┌─ RECORDS FOR THIS TASK

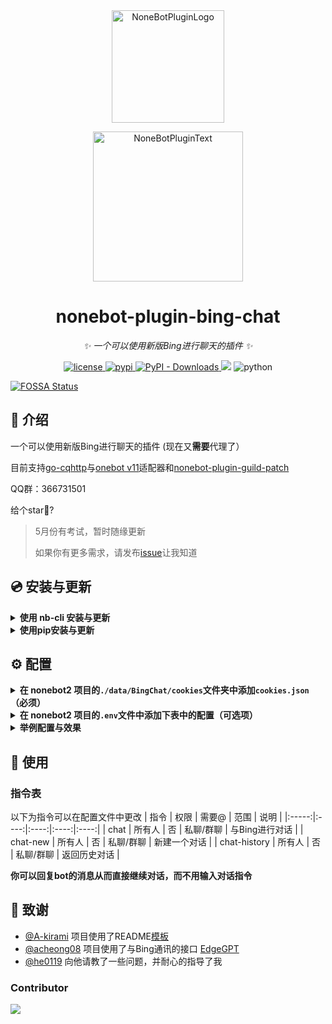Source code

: <div align="center">
  <a href="https://v2.nonebot.dev/store"><img src="https://raw.githubusercontent.com/Harry-Jing/nonebot-plugin-bing-chat/main/resources/NoneBot_Plugin_logo.png" width="180" height="180" alt="NoneBotPluginLogo"></a>
  <br>
  <p><img src="https://raw.githubusercontent.com/Harry-Jing/nonebot-plugin-bing-chat/main/resources/NoneBot_Plugin_text.svg" width="240" alt="NoneBotPluginText"></p>
</div>

<div align="center">

# nonebot-plugin-bing-chat

_✨ 一个可以使用新版Bing进行聊天的插件 ✨_

<a href="./LICENSE">
  <img src="https://img.shields.io/github/license/Harry-Jing/nonebot-plugin-bing-chat.svg" alt="license" />
</a>
<a href="https://pypi.python.org/pypi/nonebot-plugin-bing-chat">
  <img src="https://img.shields.io/pypi/v/nonebot-plugin-bing-chat.svg" alt="pypi" />
</a>
<a href="https://pypi.python.org/pypi/nonebot-plugin-bing-chat">
  <img alt="PyPI - Downloads" src="https://img.shields.io/pypi/dm/nonebot-plugin-bing-chat">
</a>
<a href="https://app.fossa.com/projects/git%2Bgithub.com%2FHarry-Jing%2Fnonebot-plugin-bing-chat?ref=badge_shield" alt="FOSSA Status"><img src="https://app.fossa.com/api/projects/git%2Bgithub.com%2FHarry-Jing%2Fnonebot-plugin-bing-chat.svg?type=shield"/></a>

<img src="https://img.shields.io/badge/python-3.10+-blue.svg" alt="python" />

</div>


[![FOSSA Status](https://app.fossa.com/api/projects/git%2Bgithub.com%2FHarry-Jing%2Fnonebot-plugin-bing-chat.svg?type=large)](https://app.fossa.com/projects/git%2Bgithub.com%2FHarry-Jing%2Fnonebot-plugin-bing-chat?ref=badge_large)

## 📖 介绍

一个可以使用新版Bing进行聊天的插件 (现在又**需要**代理了）

目前支持[go-cqhttp](https://docs.go-cqhttp.org/)与[onebot v11](https://onebot.adapters.nonebot.dev/)适配器和[nonebot-plugin-guild-patch](https://github.com/mnixry/nonebot-plugin-guild-patch)

QQ群：366731501

给个star🌟?

> 5月份有考试，暂时随缘更新
>
> 如果你有更多需求，请发布[issue](https://github.com/Harry-Jing/nonebot-plugin-bing-chat/issues/new)让我知道

## 💿 安装与更新

<details>
<summary> <b> 使用 nb-cli 安装与更新 </b> </summary> <br>
在 nonebot2 项目的根目录下打开命令行, 输入以下指令即可安装
  
    nb plugin install nonebot-plugin-bing-chat --upgrade

</details>

<details>
<summary> <b> 使用pip安装与更新 </b></summary> <br>
在 nonebot2 项目的插件目录下, 打开命令行, 根据你使用的包管理器, 输入相应的安装命令

    pip install --upgrade nonebot-plugin-bing-chat 

对于发送图片的支持需要执行

    pip install --upgrade nonebot-plugin-bing-chat[image]
    
打开 nonebot2 项目根目录下的 `pyproject.toml` 文件, 在 `[tool.nonebot]` 部分追加写入

    plugins = ["nonebot_plugin_bing_chat"]

</details>

## ⚙️ 配置

<details>
<summary>
  <b>在 nonebot2 项目的<code>./data/BingChat/cookies</code>文件夹中添加<code>cookies.json</code>（必须） </b>
</summary><br>

- 在浏览器安装 `cookie-editor` 的插件
  - [Chrome/Edge](https://chrome.google.com/webstore/detail/cookie-editor/hlkenndednhfkekhgcdicdfddnkalmdm)（需要魔法）
  - [Firefox](https://addons.mozilla.org/en-US/firefox/addon/cookie-editor/)
- 使用Edge浏览器打开[`www.bing.com/chat`](https://www.bing.com/chat)（需要魔法）
- 打开 `cookie-editor` 插件
- 点击右下角的 `Export` 按钮（这会把cookie保存到你的剪切板上）
- 把你复制道德内容放到 `cookies.json` 文件里 <img src="https://raw.githubusercontent.com/Harry-Jing/nonebot-plugin-bing-chat/main/resources/How_to_export_cookies.png" max-height="100" alt="How_to_export_cookies" />
- （可选）你可以创建多个以`.json`结尾的cookies文件
  
</details>

<details>
<summary>
  <b> 在 nonebot2 项目的<code>.env</code>文件中添加下表中的配置（可选项） </b>
</summary>

<br> 在.env书写配置时，字符转要使用**双引号**，而**不是**单引号 <br>


<b> 命令配置 </b>
| 配置项 | 类型 | 默认值 | 说明 |
|:----:|:----:|:----:|:----:|
| command_start | list[str] | ["/"] | 命令前缀 |
| bingchat_command_chat | str/list[str] | ["chat"] | 对话命令 |
| bingchat_command_new_chat | str/list[str] | ["chat-new", "刷新对话"] | 新建对话命令 |
| bingchat_command_history_chat | str/list[str] | ["chat-history"] | 返回历史对话命令 |
| bingchat_block | bool | False | 是否block |
| bingchat_priority | int | 1 | 指令的优先级 |
| bingchat_to_me | bool | False | 所有命令是否需要@bot |
| bingchat_share_chat | bool | False | 他人是否可以用过回复bot而进行对话 |


 <b> 输出配置 </b>
| 配置项 | 类型 | 默认值 | 说明 |
|:----:|:----:|:----:|:----:|
| bingchat_display_is_waiting | bool | True | 是否显示“正在请求” |
| bingchat_display_in_forward | bool | False | 是否以合并转发的消息形式发送消息 |
| bingchat_display_content_types | str/list[str] | ["text.num-max-conversation&answer&suggested-question"] | 输出的内容包括什么 |
  
  
 <b> 进行配置 </b>
| 配置项 | 类型 | 默认值 | 说明 |
|:----:|:----:|:----:|:----:|
| bingchat_log | bool | True | 是否记录日志 |
| bingchat_proxy | str | None | 代理地址 |
| bingchat_conversation_style | "creative" / "balanced" / "precise" | "balanced" | 对话样式 |
| bingchat_auto_switch_cookies | bool | False | 账号上限后是否自动切换cookies |
| bingchat_auto_refresh_conversation | bool | True | 聊天上限后是否自动建立新的对话 |


<b> 屏蔽群聊配置 </b>
| 配置项 | 类型 | 默认值 | 说明 |
|:----:|:----:|:----:|:----:|
| bingchat_group_filter_mode | "whitelist"/"blacklist" | "blacklist" | 对群聊屏蔽的模式 |
| bingchat_group_filter_blacklist | list[int] | [] | QQ群黑名单列表 |
| bingchat_group_filter_whitelist | list[int] | [] | QQ群白名单列表 |
| bingchat_guild_filter_blacklist | list[dict] | [] | QQ频道黑名单列表 |
| bingchat_guild_filter_whitelist | list[dict] | [] | QQ频道白名单列表 |

频道的配置格式：`{"guild_id": "123456789", "channel_id": "123456789"}`

源码内容可以在[./nonebot_plugin_bing_chat/common/dataModel.py](https://github.com/Harry-Jing/nonebot-plugin-bing-chat/blob/main/nonebot_plugin_bing_chat/common/dataModel.py)查看

</details>

<details>
<summary>
  <b> 举例配置与效果 </b>
</summary>
  
> 还没写，可以来QQ群来问我
  
</details>

## 🎉 使用

### 指令表

以下为指令可以在配置文件中更改
| 指令 | 权限 | 需要@ | 范围 | 说明 |
|:-----:|:----:|:----:|:----:|:----:|
| chat | 所有人 | 否 | 私聊/群聊 | 与Bing进行对话 |
| chat-new | 所有人 | 否 | 私聊/群聊 | 新建一个对话 |
| chat-history | 所有人 | 否 | 私聊/群聊 | 返回历史对话 |

**你可以回复bot的消息从而直接继续对话，而不用输入对话指令**
  
  
## 🌸 致谢

- [@A-kirami](https://github.com/A-kirami)  项目使用了README[模板](https://github.com/A-kirami/nonebot-plugin-template)
- [@acheong08](https://github.com/acheong08)  项目使用了与Bing通讯的接口 [EdgeGPT](https://github.com/acheong08/EdgeGPT)
- [@he0119](https://github.com/he0119) 向他请教了一些问题，并耐心的指导了我

### Contributor
<a href="https://github.com/Harry-Jing/nonebot-plugin-bing-chat/graphs/contributors">
  <img src="https://contrib.rocks/image?repo=Harry-Jing/nonebot-plugin-bing-chat" />
</a>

└─

◆ **WHAT THE EXERCISE ASKS**:
What you return should be exactly the lines above, starting at the one with "bingchat_command_chat | str/list[str]" and ending at the one with "[] | QQ频道白名单列表 |", and nothing else.

◆ **WRITTEN RESPONSE**:
| bingchat_command_chat | str/list[str] | ["chat"] | 对话命令 |
| bingchat_command_new_chat | str/list[str] | ["chat-new", "刷新对话"] | 新建对话命令 |
| bingchat_command_history_chat | str/list[str] | ["chat-history"] | 返回历史对话命令 |
| bingchat_block | bool | False | 是否block |
| bingchat_priority | int | 1 | 指令的优先级 |
| bingchat_to_me | bool | False | 所有命令是否需要@bot |
| bingchat_share_chat | bool | False | 他人是否可以用过回复bot而进行对话 |


 <b> 输出配置 </b>
| 配置项 | 类型 | 默认值 | 说明 |
|:----:|:----:|:----:|:----:|
| bingchat_display_is_waiting | bool | True | 是否显示“正在请求” |
| bingchat_display_in_forward | bool | False | 是否以合并转发的消息形式发送消息 |
| bingchat_display_content_types | str/list[str] | ["text.num-max-conversation&answer&suggested-question"] | 输出的内容包括什么 |
  
  
 <b> 进行配置 </b>
| 配置项 | 类型 | 默认值 | 说明 |
|:----:|:----:|:----:|:----:|
| bingchat_log | bool | True | 是否记录日志 |
| bingchat_proxy | str | None | 代理地址 |
| bingchat_conversation_style | "creative" / "balanced" / "precise" | "balanced" | 对话样式 |
| bingchat_auto_switch_cookies | bool | False | 账号上限后是否自动切换cookies |
| bingchat_auto_refresh_conversation | bool | True | 聊天上限后是否自动建立新的对话 |


<b> 屏蔽群聊配置 </b>
| 配置项 | 类型 | 默认值 | 说明 |
|:----:|:----:|:----:|:----:|
| bingchat_group_filter_mode | "whitelist"/"blacklist" | "blacklist" | 对群聊屏蔽的模式 |
| bingchat_group_filter_blacklist | list[int] | [] | QQ群黑名单列表 |
| bingchat_group_filter_whitelist | list[int] | [] | QQ群白名单列表 |
| bingchat_guild_filter_blacklist | list[dict] | [] | QQ频道黑名单列表 |
| bingchat_guild_filter_whitelist | list[dict] | [] | QQ频道白名单列表 |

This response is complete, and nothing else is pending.